We have a Leather Care Kit which is great for cleaning car leather. It comes with 500ml each of Leather Ultra Clean and Leather Protection Cream.

The Ultra Clean is a general cleaner which will remove any dirt and grime from the leather's surface. It's a mild cleaner so is safe to use even on all leather and vinyl. You may find that you also benefit from using the Tampico Brush, as this will help to remove the dirt/grime which is trapped within the grain.
The Leather Protection Cream is used after cleaning to add an additional protective layer to the leather to help protect against spillages and make the leather easier to clean in future. It even contains UV inhibitors so is ideal for car interiors.

We're quite proud of the fact that the Leather Ultra Clean was voted the best leather cleaner in Classics Monthly Magazine's test of 14 leather cleaners. It was, in fact, the first product ever to be scored 20/20 in one of the magazine's product reviews; which just goes to show it really is as good as we say it is!

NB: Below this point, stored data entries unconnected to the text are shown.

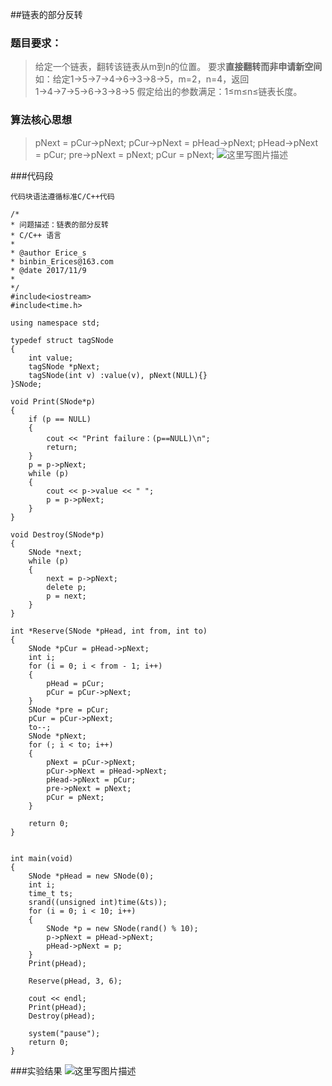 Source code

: ﻿##链表的部分反转


### 题目要求：

  >给定一个链表，翻转该链表从m到n的位置。
要求**直接翻转而非申请新空间**
 如：给定1→5→7→4→6→3→8→5，m=2，n=4，返回
1→4→7→5→6→3→8→5
假定给出的参数满足：1≤m≤n≤链表长度。



### 算法核心思想
>pNext = pCur->pNext;
		pCur->pNext = pHead->pNext;
		pHead->pNext = pCur;
		pre->pNext = pNext;
		pCur = pNext;
![这里写图片描述](http://img.blog.csdn.net/20171109115009224?watermark/2/text/aHR0cDovL2Jsb2cuY3Nkbi5uZXQvRXJpY2Vfcw==/font/5a6L5L2T/fontsize/400/fill/I0JBQkFCMA==/dissolve/70/gravity/SouthEast)

###代码段
```
代码块语法遵循标准C/C++代码

/*
* 问题描述：链表的部分反转
* C/C++ 语言
*
* @author Erice_s
* binbin_Erices@163.com
* @date 2017/11/9
*
*/
#include<iostream>
#include<time.h>

using namespace std;

typedef struct tagSNode
{
	int value;
	tagSNode *pNext;
	tagSNode(int v) :value(v), pNext(NULL){}
}SNode;

void Print(SNode*p)
{
	if (p == NULL)
	{
		cout << "Print failure：(p==NULL)\n";
		return;
	}
	p = p->pNext;
	while (p)
	{
		cout << p->value << " ";
		p = p->pNext;
	}
}

void Destroy(SNode*p)
{
	SNode *next;
	while (p)
	{
		next = p->pNext;
		delete p;
		p = next;
	}
}

int *Reserve(SNode *pHead, int from, int to)
{
	SNode *pCur = pHead->pNext;
	int i;
	for (i = 0; i < from - 1; i++)
	{
		pHead = pCur;
		pCur = pCur->pNext;
	}
	SNode *pre = pCur;
	pCur = pCur->pNext;
	to--;
	SNode *pNext;
	for (; i < to; i++)
	{
		pNext = pCur->pNext;
		pCur->pNext = pHead->pNext;
		pHead->pNext = pCur;
		pre->pNext = pNext;
		pCur = pNext;
	}

	return 0;
}


int main(void)
{
	SNode *pHead = new SNode(0);
	int i;
	time_t ts;
	srand((unsigned int)time(&ts));
	for (i = 0; i < 10; i++)
	{
		SNode *p = new SNode(rand() % 10);
		p->pNext = pHead->pNext;
		pHead->pNext = p;
	}
	Print(pHead);

	Reserve(pHead, 3, 6);
	 
	cout << endl;
	Print(pHead);
	Destroy(pHead);

	system("pause");
	return 0;
}
```
###实验结果
![这里写图片描述](http://img.blog.csdn.net/20171109115748337?watermark/2/text/aHR0cDovL2Jsb2cuY3Nkbi5uZXQvRXJpY2Vfcw==/font/5a6L5L2T/fontsize/400/fill/I0JBQkFCMA==/dissolve/70/gravity/SouthEast)
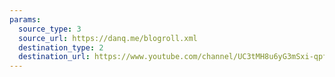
 ```yaml
---
params:
  source_type: 3
  source_url: https://danq.me/blogroll.xml
  destination_type: 2
  destination_url: https://www.youtube.com/channel/UC3tMH8u6yG3mSxi-qpfmpkA
---
```

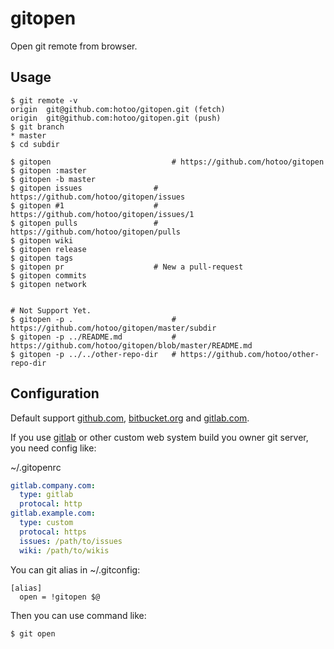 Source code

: 
# gitopen

Open git remote from browser.

## Usage

```
$ git remote -v
origin	git@github.com:hotoo/gitopen.git (fetch)
origin	git@github.com:hotoo/gitopen.git (push)
$ git branch
* master
$ cd subdir

$ gitopen                           # https://github.com/hotoo/gitopen
$ gitopen :master
$ gitopen -b master
$ gitopen issues                # https://github.com/hotoo/gitopen/issues
$ gitopen #1                    # https://github.com/hotoo/gitopen/issues/1
$ gitopen pulls                 # https://github.com/hotoo/gitopen/pulls
$ gitopen wiki
$ gitopen release
$ gitopen tags
$ gitopen pr                    # New a pull-request
$ gitopen commits
$ gitopen network


# Not Support Yet.
$ gitopen -p .                      # https://github.com/hotoo/gitopen/master/subdir
$ gitopen -p ../README.md           # https://github.com/hotoo/gitopen/blob/master/README.md
$ gitopen -p ../../other-repo-dir   # https://github.com/hotoo/other-repo-dir
```

## Configuration

Default support [github.com](https://github.com/),
[bitbucket.org](https://bitbucket.org/) and [gitlab.com](https://gitlab.com/).

If you use [gitlab](https://gitlab.org/) or other custom web system
build you owner git server, you need config like:

~/.gitopenrc

```yml
gitlab.company.com:
  type: gitlab
  protocal: http
gitlab.example.com:
  type: custom
  protocal: https
  issues: /path/to/issues
  wiki: /path/to/wikis
```

You can git alias in ~/.gitconfig:

```
[alias]
  open = !gitopen $@
```

Then you can use command like:

```
$ git open
```
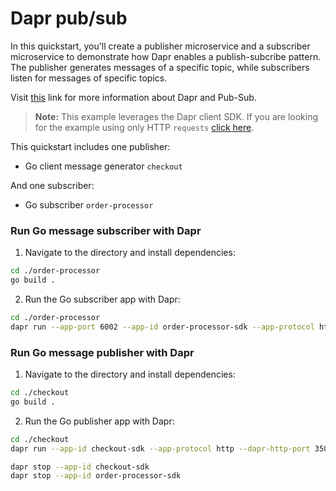 # Dapr pub/sub

In this quickstart, you'll create a publisher microservice and a subscriber microservice to demonstrate how Dapr enables a publish-subcribe pattern. The publisher generates messages of a specific topic, while subscribers listen for messages of specific topics.

Visit [this](https://docs.dapr.io/developing-applications/building-blocks/pubsub/) link for more information about Dapr and Pub-Sub.

> **Note:** This example leverages the Dapr client SDK.  If you are looking for the example using only HTTP `requests` [click here](../http).

This quickstart includes one publisher:

- Go client message generator `checkout` 

And one subscriber: 
 
- Go subscriber `order-processor`

### Run Go message subscriber with Dapr

1. Navigate to the directory and install dependencies: 

<!-- STEP
name: Build Go file
-->

```bash
cd ./order-processor
go build .
```
<!-- END_STEP -->

2. Run the Go subscriber app with Dapr: 

<!-- STEP
name: Run Go subscriber
expected_stdout_lines:
  - '== APP == Subscriber received:  map[orderId:10]'
  - "Exited App successfully"
expected_stderr_lines:
output_match_mode: substring
background: true
sleep: 15
-->

```bash
cd ./order-processor
dapr run --app-port 6002 --app-id order-processor-sdk --app-protocol http --dapr-http-port 3501 --resources-path ../../../components -- go run .
```

<!-- END_STEP -->

### Run Go message publisher with Dapr

1. Navigate to the directory and install dependencies: 

<!-- STEP
name: Build Go file
-->

```bash
cd ./checkout
go build .
```
<!-- END_STEP -->
2. Run the Go publisher app with Dapr: 

<!-- STEP
name: Run Go publisher
expected_stdout_lines:
  - '== APP == Published data:  {"orderId":1}'
  - '== APP == Published data:  {"orderId":2}'
  - "Exited App successfully"
expected_stderr_lines:
output_match_mode: substring
background: true
sleep: 15
-->
    
```bash
cd ./checkout
dapr run --app-id checkout-sdk --app-protocol http --dapr-http-port 3500 --resources-path ../../../components -- go run .
```

<!-- END_STEP -->

```bash
dapr stop --app-id checkout-sdk
dapr stop --app-id order-processor-sdk
```
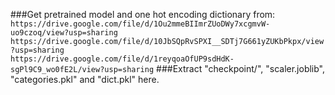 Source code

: ###Get pretrained model and one hot encoding dictionary from:   
```https://drive.google.com/file/d/1Ou2mmeBIImrZUoDWy7xcgmvW-uo9czoq/view?usp=sharing```   
```https://drive.google.com/file/d/10JbSQpRvSPXI__SDTj7G661yZUKbPkpx/view?usp=sharing```   
```https://drive.google.com/file/d/1reyqoaOfUP9sdHdK-sgPl9C9_wo0fE2L/view?usp=sharing```
###Extract "checkpoint/", "scaler.joblib", "categories.pkl" and "dict.pkl" here.
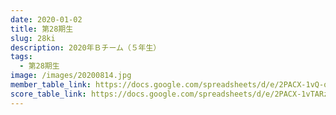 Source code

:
 ```yaml
---
date: 2020-01-02
title: 第28期生
slug: 28ki
description: 2020年Ｂチーム（５年生）
tags:
  - 第28期生
image: /images/20200814.jpg
member_table_link: https://docs.google.com/spreadsheets/d/e/2PACX-1vQ-q6a9ujBvPRt-gM8FX94a1RK6yu8t04FGSRAEGsZK827c74aomcIs7gF6YXiELy49G0236ih3-tvE/pubhtml?gid=1671152114&single=true
score_table_link: https://docs.google.com/spreadsheets/d/e/2PACX-1vTARz3mcvxkWU_QJkv_-pSFtn5Wm1OLlHAc6zugl0iPCm3ASSkp_mRAPDog2pj1PmqephIL3_xiSv3a/pubhtml
---
```

![]()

Leather Care Kit: http://www.furnitureclinic.co.uk/Leather_Care_Kit.htm
Tampico Brush: http://www.furnitureclinic.co.uk/Tampico_Brush.php
Sponge & Cloth Bundle: http://www.furnitureclinic.co.uk/Sponges_Cloths.php


----------



## Stoner

rlmccarty2000 said:


> I use Meguires APC diluted 10:1 and then wipe down with a wet microfiber to remove any residue. Safe and effective. For door jambs and engine compartments I go to 4:1.


+1 for this and I use the same ratios. The only comment I make is that Meguiars can really hurt your nose/throat if breathed in, especially in a closed environment. It's a great product. but don't clean the interior with your doors closed!

For this reason, I have added Surfex HD for my interior cleaning and keep Megs. for the external trim/door shuts etc.


----------



## Sam6er

Basically any APC correctly diluted would do the job 
I usually go for 30:1 mix (30 parts water, 1 part APC).


----------



## waxyclean

carchem is a fantastic product


----------



## SystemClenz

Another vote for Gtechniq Tri-clean, it can also be watered down for general cleaning.


----------